WORK REQUIRED: Transcribe the records below from the first line to the line that includes "# Épisode 144", inclusive, and omit the pictures.

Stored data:
[Start of section]

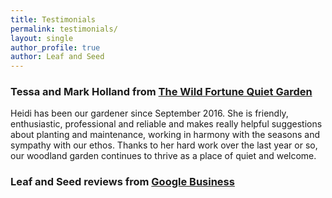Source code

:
```yaml
---
title: Testimonials
permalink: testimonials/
layout: single
author_profile: true
author: Leaf and Seed
---
```

### Tessa and Mark Holland from [The Wild Fortune Quiet Garden](http://wildfortuneblog.blogspot.co.uk)
Heidi has been our gardener since September 2016. She is friendly, enthusiastic, professional and reliable and makes really helpful suggestions about planting and maintenance, working in harmony with the seasons and sympathy with our ethos. Thanks to her hard work over the last year or so, our woodland garden continues to thrive as a place of quiet and welcome.

### Leaf and Seed reviews from [Google Business](https://goo.gl/maps/hw6SuVUt8462)
<script src='https://maps.googleapis.com/maps/api/js?v=3.exp&key=AIzaSyB1bSt36-cxlJLxltTNqvxHZ-VqxuZaxlI&signed_in=true&libraries=places'></script>
<div id="google-reviews"></div>

<script>
jQuery(document).ready(function( $ ) {
   $("#google-reviews").googlePlaces({
        placeId: 'ChIJl2wRr6fAdUgRLoohbSFmiJw' //Find placeID @: https://developers.google.com/places/place-id
      , render: ['reviews']
      , min_rating: 4
      , max_rows: 5
   });
});
</script>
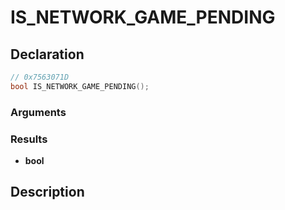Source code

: # IS_NETWORK_GAME_PENDING

## Declaration
```cpp
// 0x7563071D
bool IS_NETWORK_GAME_PENDING();
```

### Arguments

### Results
- **bool**

## Description
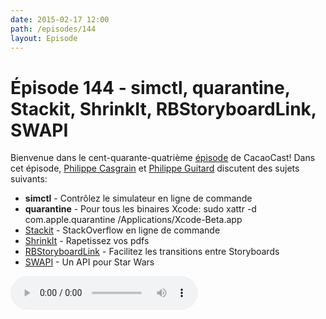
```yaml
---
date: 2015-02-17 12:00
path: /episodes/144
layout: Episode
---
```

# Épisode 144 - simctl, quarantine, Stackit, ShrinkIt, RBStoryboardLink, SWAPI
<p>Bienvenue dans le cent-quarante-quatrième <a href="https://archive.org/download/cacaocast/cacaocast_144.m4a" title="CacaoCast Episode 144">épisode</a> de CacaoCast! Dans cet épisode, <a href="http://www.twitter.com/philippec" title="Philippe Casgrain sur Twitter">Philippe Casgrain</a> et <a href="http://www.twitter.com/philippeguitard" title="Philippe Guitard sur Twitter">Philippe Guitard</a> discutent des sujets suivants:</p>
<ul><li><b>simctl</b> - Contrôlez le simulateur en ligne de commande</li>
<li><b>quarantine</b> - Pour tous les binaires Xcode: sudo xattr -d com.apple.quarantine /Applications/Xcode-Beta.app</li>
<li><a href="https://github.com/lukasschwab/stackit" title="Stackit">Stackit</a> - StackOverflow en ligne de commande</li>
<li><a href="http://www.panic.com/blog/shrinkit-1-2/" title="ShrinkIt">ShrinkIt</a> - Rapetissez vos pdfs</li>
<li><a href="https://github.com/rob-brown/RBStoryboardLink" title="RBStoryboardLink">RBStoryboardLink</a> - Facilitez les transitions entre Storyboards</li>
<li><a href="http://swapi.co" title="SWAPI">SWAPI</a> - Un API pour Star Wars</li>
</ul>
<p><audio controls><source src="https://archive.org/download/cacaocast/cacaocast_144.m4a" type="audio/mpeg"><source src="https://archive.org/download/cacaocast/cacaocast_144.m4a" type="audio/mp4">Votre navigateur ne supporte pas l'élément audio / Your browser does not support the audio element.</audio></p>
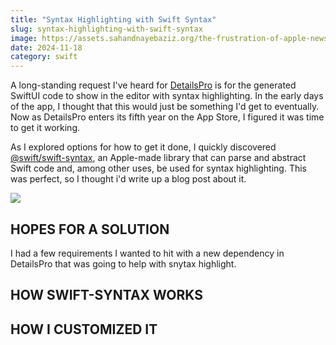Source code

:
 ```yaml
---
title: "Syntax Highlighting with Swift Syntax"
slug: syntax-highlighting-with-swift-syntax
image: https://assets.sahandnayebaziz.org/the-frustration-of-apple-news-plus/side-by-side-on.jpg
date: 2024-11-18
category: swift
---
```


A long-standing request I've heard for [DetailsPro](https://detailspro.app) is for the generated SwiftUI code to show in the editor with syntax highlighting. In the early days of the app, I thought that this would just be something I'd get to eventually. Now as DetailsPro enters its fifth year on the App Store, I figured it was time to get it working.

As I explored options for how to get it done, I quickly discovered [@swift/swift-syntax](https://apple.com), an Apple-made library that can parse and abstract Swift code and, among other uses, be used for syntax highlighting. This was perfect, so I thought i'd write up a blog post about it.

![](https://assets.sahandnayebaziz.org/swift-syntax/end-goal.jpg)


## HOPES FOR A SOLUTION

I had a few requirements I wanted to hit with a new dependency in DetailsPro that was going to help with snytax highlight.

## HOW SWIFT-SYNTAX WORKS

## HOW I CUSTOMIZED IT

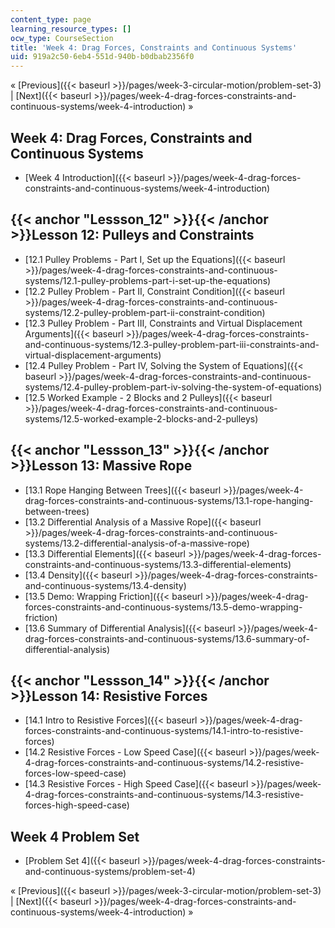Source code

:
 ```yaml
---
content_type: page
learning_resource_types: []
ocw_type: CourseSection
title: 'Week 4: Drag Forces, Constraints and Continuous Systems'
uid: 919a2c50-6eb4-551d-940b-b0dbab2356f0
---
```


« [Previous]({{< baseurl >}}/pages/week-3-circular-motion/problem-set-3) | [Next]({{< baseurl >}}/pages/week-4-drag-forces-constraints-and-continuous-systems/week-4-introduction) »

Week 4: Drag Forces, Constraints and Continuous Systems
-------------------------------------------------------

*   [Week 4 Introduction]({{< baseurl >}}/pages/week-4-drag-forces-constraints-and-continuous-systems/week-4-introduction)

{{< anchor "Lessson_12" >}}{{< /anchor >}}Lesson 12: Pulleys and Constraints
----------------------------------------------------------------------------

*   [12.1 Pulley Problems - Part I, Set up the Equations]({{< baseurl >}}/pages/week-4-drag-forces-constraints-and-continuous-systems/12.1-pulley-problems-part-i-set-up-the-equations)
*   [12.2 Pulley Problem - Part II, Constraint Condition]({{< baseurl >}}/pages/week-4-drag-forces-constraints-and-continuous-systems/12.2-pulley-problem-part-ii-constraint-condition)
*   [12.3 Pulley Problem - Part III, Constraints and Virtual Displacement Arguments]({{< baseurl >}}/pages/week-4-drag-forces-constraints-and-continuous-systems/12.3-pulley-problem-part-iii-constraints-and-virtual-displacement-arguments)
*   [12.4 Pulley Problem - Part IV, Solving the System of Equations]({{< baseurl >}}/pages/week-4-drag-forces-constraints-and-continuous-systems/12.4-pulley-problem-part-iv-solving-the-system-of-equations)
*   [12.5 Worked Example - 2 Blocks and 2 Pulleys]({{< baseurl >}}/pages/week-4-drag-forces-constraints-and-continuous-systems/12.5-worked-example-2-blocks-and-2-pulleys)

{{< anchor "Lessson_13" >}}{{< /anchor >}}Lesson 13: Massive Rope
-----------------------------------------------------------------

*   [13.1 Rope Hanging Between Trees]({{< baseurl >}}/pages/week-4-drag-forces-constraints-and-continuous-systems/13.1-rope-hanging-between-trees)
*   [13.2 Differential Analysis of a Massive Rope]({{< baseurl >}}/pages/week-4-drag-forces-constraints-and-continuous-systems/13.2-differential-analysis-of-a-massive-rope)
*   [13.3 Differential Elements]({{< baseurl >}}/pages/week-4-drag-forces-constraints-and-continuous-systems/13.3-differential-elements)
*   [13.4 Density]({{< baseurl >}}/pages/week-4-drag-forces-constraints-and-continuous-systems/13.4-density)
*   [13.5 Demo: Wrapping Friction]({{< baseurl >}}/pages/week-4-drag-forces-constraints-and-continuous-systems/13.5-demo-wrapping-friction)
*   [13.6 Summary of Differential Analysis]({{< baseurl >}}/pages/week-4-drag-forces-constraints-and-continuous-systems/13.6-summary-of-differential-analysis)

{{< anchor "Lessson_14" >}}{{< /anchor >}}Lesson 14: Resistive Forces
---------------------------------------------------------------------

*   [14.1 Intro to Resistive Forces]({{< baseurl >}}/pages/week-4-drag-forces-constraints-and-continuous-systems/14.1-intro-to-resistive-forces)
*   [14.2 Resistive Forces - Low Speed Case]({{< baseurl >}}/pages/week-4-drag-forces-constraints-and-continuous-systems/14.2-resistive-forces-low-speed-case)
*   [14.3 Resistive Forces - High Speed Case]({{< baseurl >}}/pages/week-4-drag-forces-constraints-and-continuous-systems/14.3-resistive-forces-high-speed-case)

Week 4 Problem Set
------------------

*   [Problem Set 4]({{< baseurl >}}/pages/week-4-drag-forces-constraints-and-continuous-systems/problem-set-4)

« [Previous]({{< baseurl >}}/pages/week-3-circular-motion/problem-set-3) | [Next]({{< baseurl >}}/pages/week-4-drag-forces-constraints-and-continuous-systems/week-4-introduction) »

[End of section]

WRITTEN SOLUTION:
Source code

:
```yaml
---
title: Testimonials
permalink: testimonials/
layout: single
author_profile: true
author: Leaf and Seed
---
```

### Tessa and Mark Holland from [The Wild Fortune Quiet Garden](http://wildfortuneblog.blogspot.co.uk)
Heidi has been our gardener since September 2016. She is friendly, enthusiastic, professional and reliable and makes really helpful suggestions about planting and maintenance, working in harmony with the seasons and sympathy with our ethos. Thanks to her hard work over the last year or so, our woodland garden continues to thrive as a place of quiet and welcome.

### Leaf and Seed reviews from [Google Business](https://goo.gl/maps/hw6SuVUt8462)
<script src='https://maps.googleapis.com/maps/api/js?v=3.exp&key=AIzaSyB1bSt36-cxlJLxltTNqvxHZ-VqxuZaxlI&signed_in=true&libraries=places'></script>
<div id="google-reviews"></div>

<script>
jQuery(document).ready(function( $ ) {
   $("#google-reviews").googlePlaces({
        placeId: 'ChIJl2wRr6fAdUgRLoohbSFmiJw' //Find placeID @: https://developers.google.com/places/place-id
      , render: ['reviews']
      , min_rating: 4
      , max_rows: 5
   });
});
</script>
Source code

: # IS_NETWORK_GAME_PENDING

## Declaration
```cpp
// 0x7563071D
bool IS_NETWORK_GAME_PENDING();
```

### Arguments

### Results
- **bool**

## Description
```yaml
---
date: 2015-02-17 12:00
path: /episodes/144
layout: Episode
---
```

# Épisode 144 - simctl, quarantine, Stackit, ShrinkIt, RBStoryboardLink, SWAPI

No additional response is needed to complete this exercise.